Sir Jackie Stewart: F1 cheating scandal will cripple us

STV
Sir Jackie Stewart: F1 cheating scandal will cripple us

Sir Jackie Stewart has warned that Formula One risks losing its credibility altogether in the face of the controversy involving Renault and the sport’s governing body, the FIA.

 

The French team confirmed that they would not be disputing the veracity of claims made by their former driver, Nelson Piquet Jnr, that he was ordered to deliberately crash his car during last year’s Singapore Grand Prix, a decree which has sparked the resignation of Renault duo, Flavio Briatore and Pat Symonds, ahead of next week’s FIA meeting.

 

As somebody who has witnessed a recent series of damaging stories with mounting horror, Stewart, 70, said he could hardly believe the fashion in which F1 was staring at a barren future.

 

“There is something fundamentally rotten and wrong at the heart of Formula One,” said Sir Jackie. “Never in my experience has the sport been in such a mood of self-destruct,” said the former three-time world champion.

 

“There needs to be a fundamental reform of all the structures of governance and management of F1 from both a regulatory and commercial standpoint.

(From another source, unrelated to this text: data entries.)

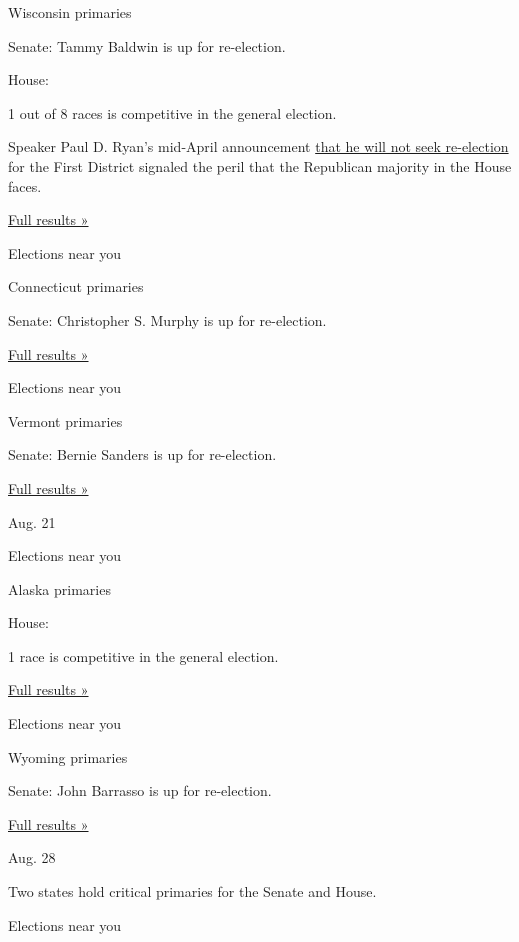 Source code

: Wisconsin primaries

Senate: Tammy Baldwin is up for re-election.

House:

1 out of 8 races is competitive in the general election.

Speaker Paul D. Ryan's mid-April announcement
\href{https://www.nytimes3xbfgragh.onion/2018/04/11/us/politics/paul-ryan-speaker.html}{that
he will not seek re-election} for the First District signaled the peril
that the Republican majority in the House faces.

\href{https://www.nytimes3xbfgragh.onion/interactive/2018/08/14/us/elections/results-wisconsin-primary-elections.html}{Full
results »}

Elections near you

Connecticut primaries

Senate: Christopher S. Murphy is up for re-election.

\href{https://www.nytimes3xbfgragh.onion/interactive/2018/08/14/us/elections/results-connecticut-primary-elections.html}{Full
results »}

Elections near you

Vermont primaries

Senate: Bernie Sanders is up for re-election.

\href{https://www.nytimes3xbfgragh.onion/interactive/2018/08/14/us/elections/results-vermont-primary-elections.html}{Full
results »}

Aug. 21

Elections near you

Alaska primaries

House:

1 race is competitive in the general election.

\href{https://www.nytimes3xbfgragh.onion/interactive/2018/08/21/us/elections/results-alaska-primary-elections.html}{Full
results »}

Elections near you

Wyoming primaries

Senate: John Barrasso is up for re-election.

\href{https://www.nytimes3xbfgragh.onion/interactive/2018/08/21/us/elections/results-wyoming-primary-elections.html}{Full
results »}

Aug. 28

Two states hold critical primaries for the Senate and House.

Elections near you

Millions of fans are amazed, if not disgusted, at a sport which now goes from crisis to crisis with everybody blaming everybody else.”

 

“There is a nervousness and fear within the teams [involved in the championship] which is not healthy. There is no respect or trust for the individuals or the institutions which are meant to regulate and govern the sport. Unless proper leadership is established soon within F1 at every level, I have no doubt that the commercial sponsors will walk away and the sport will be seriously damaged for years to come.”

 

As a long-term observer of Grand Prix’s Machiavellian tendencies, Stewart said recently that nothing surprised him any more, but this latest incident has shaken him to the core. Privately, he is known to be aghast at the suggestion that a driver could decide to crash his car on purpose, but he is not alone in fearing that Renault’s wider management might look at the tide of negative publicity associated with their name and withdraw from F1 at the end of the season. In the present climate, it would be wholly understandable.